We recognize our responsibility to address and help dismantle systems of racial inequality and oppression in the academy and in society more generally. Building on the work of the Royal Historical Society’s report on race, ethnicity, and equality, we have already made changes to the core of our curriculum to emphasize considerations of Black histories, global histories, racism, the slave trade, colonialism, and their multiple and varied legacies. Members of the department have long-standing research interests and teaching experience in these areas, and in wider histories of race and race relations, but these are also urgent issues for other historians, regardless of specialism. We recognize that decolonizing history means addressing the ways in which racialised structures of power have fundamentally shaped our own institution and discipline.
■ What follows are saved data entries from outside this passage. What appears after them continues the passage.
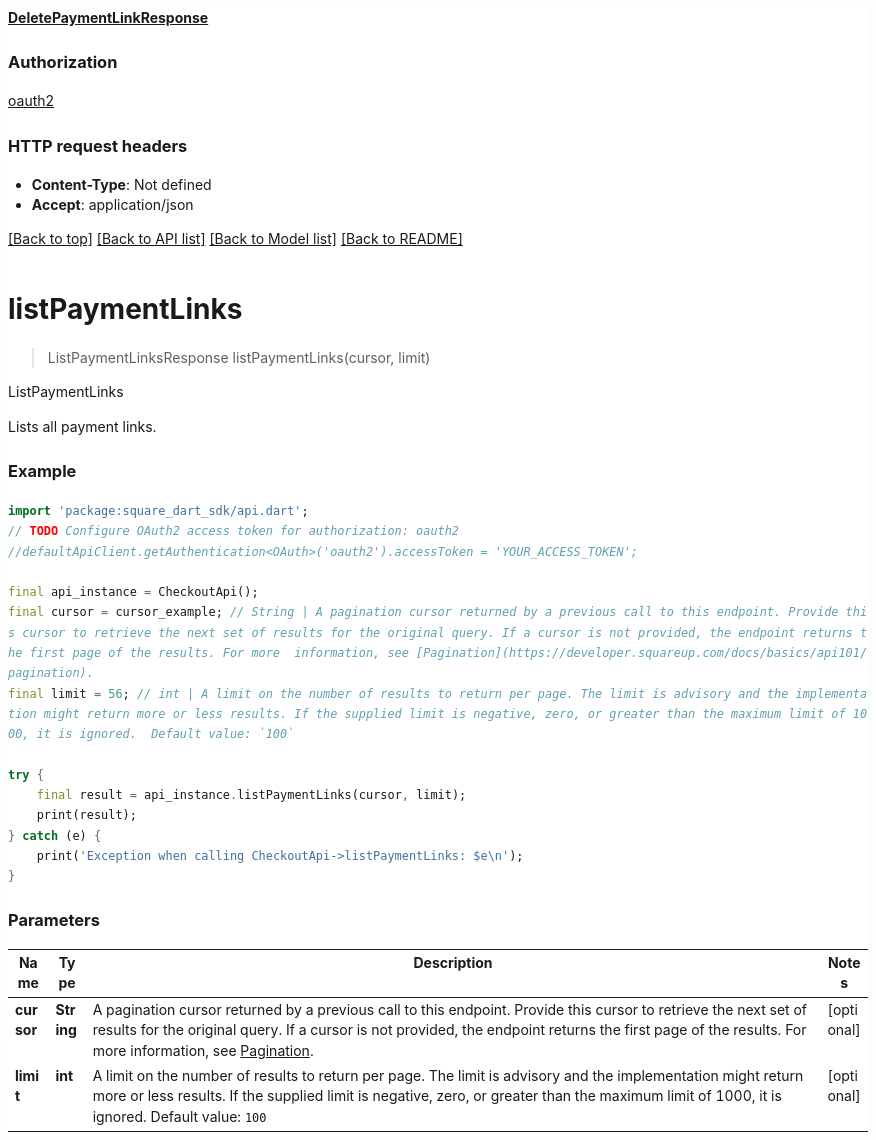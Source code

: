 [**DeletePaymentLinkResponse**](DeletePaymentLinkResponse.md)

### Authorization

[oauth2](../README.md#oauth2)

### HTTP request headers

 - **Content-Type**: Not defined
 - **Accept**: application/json

[[Back to top]](#) [[Back to API list]](../README.md#documentation-for-api-endpoints) [[Back to Model list]](../README.md#documentation-for-models) [[Back to README]](../README.md)

# **listPaymentLinks**
> ListPaymentLinksResponse listPaymentLinks(cursor, limit)

ListPaymentLinks

Lists all payment links.

### Example
```dart
import 'package:square_dart_sdk/api.dart';
// TODO Configure OAuth2 access token for authorization: oauth2
//defaultApiClient.getAuthentication<OAuth>('oauth2').accessToken = 'YOUR_ACCESS_TOKEN';

final api_instance = CheckoutApi();
final cursor = cursor_example; // String | A pagination cursor returned by a previous call to this endpoint. Provide this cursor to retrieve the next set of results for the original query. If a cursor is not provided, the endpoint returns the first page of the results. For more  information, see [Pagination](https://developer.squareup.com/docs/basics/api101/pagination).
final limit = 56; // int | A limit on the number of results to return per page. The limit is advisory and the implementation might return more or less results. If the supplied limit is negative, zero, or greater than the maximum limit of 1000, it is ignored.  Default value: `100`

try {
    final result = api_instance.listPaymentLinks(cursor, limit);
    print(result);
} catch (e) {
    print('Exception when calling CheckoutApi->listPaymentLinks: $e\n');
}
```

### Parameters

Name | Type | Description  | Notes
------------- | ------------- | ------------- | -------------
 **cursor** | **String**| A pagination cursor returned by a previous call to this endpoint. Provide this cursor to retrieve the next set of results for the original query. If a cursor is not provided, the endpoint returns the first page of the results. For more  information, see [Pagination](https://developer.squareup.com/docs/basics/api101/pagination). | [optional] 
 **limit** | **int**| A limit on the number of results to return per page. The limit is advisory and the implementation might return more or less results. If the supplied limit is negative, zero, or greater than the maximum limit of 1000, it is ignored.  Default value: `100` | [optional]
We also remain committed to addressing the dynamics underpinning other inequalities.

We recognize that a great deal more needs to be done, which is why we are:

  • working on better ways to recruit more Black students;
  • working to educate ourselves by establishing shared resources on racism and inequality for staff and students, and a regular reading group;
  • working with our current and former Black students, to learn how we can better support them in their studies;
  • reaffirming out commitment to diversifying our staff;
  • establishing a working group to produce concrete proposals on the above points, to review our curriculum with a focus on diversifying our teaching, and to facilitate an annual review of measurable progress on these fronts.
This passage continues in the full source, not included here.